Fielding in the NYPL
Fielding is hard to evaluate.
It is nearly impossible to judge defense without some level of subjectivity. Even the simplest defensive statistic, fielding percentage, relies on a scorer’s decision regarding whether a play would have been made with reasonable effort. More advanced statistics such as UZR attempt to take subjectivity out of the equation by comparing each hit with similar balls, and seeing how many fielders made those plays – but (to my knowledge) it makes other assumptions that are not always true, such as assuming that fielders begin from the same position and assuming that the batted-ball classification data is necessarily accurate.
While analysts have made tremendous improvement over the past five years or so, measuring individual defense remains an inexact science. It is even more so at the lower levels, where we don’t have nearly the data that MLB teams and fans have access to. Fans looking for information on a player’s fielding are limited to their own observation and fielding percentage, which at best paints a very crude picture and basically ignores a player’s range and ability to make difficult plays.
Fortunately, measuring team fielding is easier. In its simplest form, what is fielding about? It is about making plays: turning batted balls into outs.
That’s overly simplistic, and doesn’t account for many variables – double plays, stolen bases, preventing extra-base hits, passed balls and runners taking extra bases, to name a handful. But I think most would agree that the most important job of the fielders as a unit is to turn a batted ball into an out. And that characteristic is pretty easy to measure.
Strikeouts and walks are exclusively pitching stats – the fielders have essentially no say in whether or not those occur. (You could argue that a catcher’s ability to frame pitches could occasionally make the difference in those stats, but that’s a very, very weak effect at best.) Same with home runs – plays like this one aside, the fielders can usually only turn and watch as the ball goes over the fence.
But the balls hit in play?
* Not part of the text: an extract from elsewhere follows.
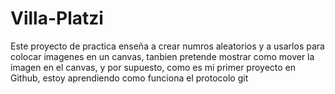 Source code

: # Villa-Platzi
Este proyecto de practica enseña a crear numros aleatorios y a usarlos para colocar imagenes en un canvas, tanbien pretende mostrar como mover la imagen en el canvas, y por supuesto, como es mi primer proyecto en Github, estoy aprendiendo como funciona el protocolo git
The defense has plenty of control over those. In theory, a perfect defense with lightning-fast players could turn every ball in play into an out. The worst possible defense could also never record an out on fair balls, never moving and dropping balls right at them. Actual teams, obviously, lie far from these extremes. Good-fielding teams will turn more balls into outs than poor ones, and we can measure this.
The statistic I just described is Defensive Efficiency Rating (DER), and if you’re already familiar with it, you skimmed through the last few paragraphs because you knew all that already. The formula is:
DER = 1 – ((H + Reach on Error – HR) / (PA – BB – SO – HBP – HR))
One caveat: MiLB does not keep data for “reach on error”. The only statistic available is total errors, which includes botched pickoff throws, throwing errors from the outfield, throwing errors on the back end of double plays and other plays that solely advance runners and don’t put runners on base. I estimated the number of errors that put an opposing batter on base as two-thirds of total errors (ROE = 2/3 * E).
So, which teams are best at converting balls in play into outs?
Despite the league’s fourth-best fielding percentage, the ValleyCats best only two other teams in defensive efficiency. This is what I expected when I started this – opposing hitters post good batting averages off Tri-City pitchers despite striking out often. Oscar Figueroa has great range when he plays short but neither Healey nor Orloff are anything to write home about in that respect – both are good defensively, but more for their hands than their range. Kiké has good range at second, especially to his left, but the ValleyCats have been breaking in a bunch of new players at third (Kvasnicka, Orloff, Figueroa), who don’t read balls as well off the bat yet. Adamson and Infante have great speed in the outfield, but the latter didn’t make good reads in center (a problem I’ve seen much less of since he moved back to left).
It’s important to keep these ratings in mind when evaluating pitchers – a ValleyCats hurler will see one fewer ball of 20 in play turned into an out than one on Williamsport.* The CrossCutters are 31-19 atop the Pinckney Division, in no small part because of arguably the league’s best defense. Williamsport comes to Troy tomorrow for a three-game series.
*Implied in that sentence was that getting outs in play is the full responsibility of the fielders. This is not a discussion I really want to fully get into here, but for those who might be unfamiliar with it: in the past decade of so, it has been generally accepted that major-league pitchers have little control over what happens to a ball in play. (An exception is that knuckleballers, submarine pitchers and other unconventional throwers usually allow fewer hits than standard pitchers.) Note that this has not been shown to be true or untrue at the minor-league level.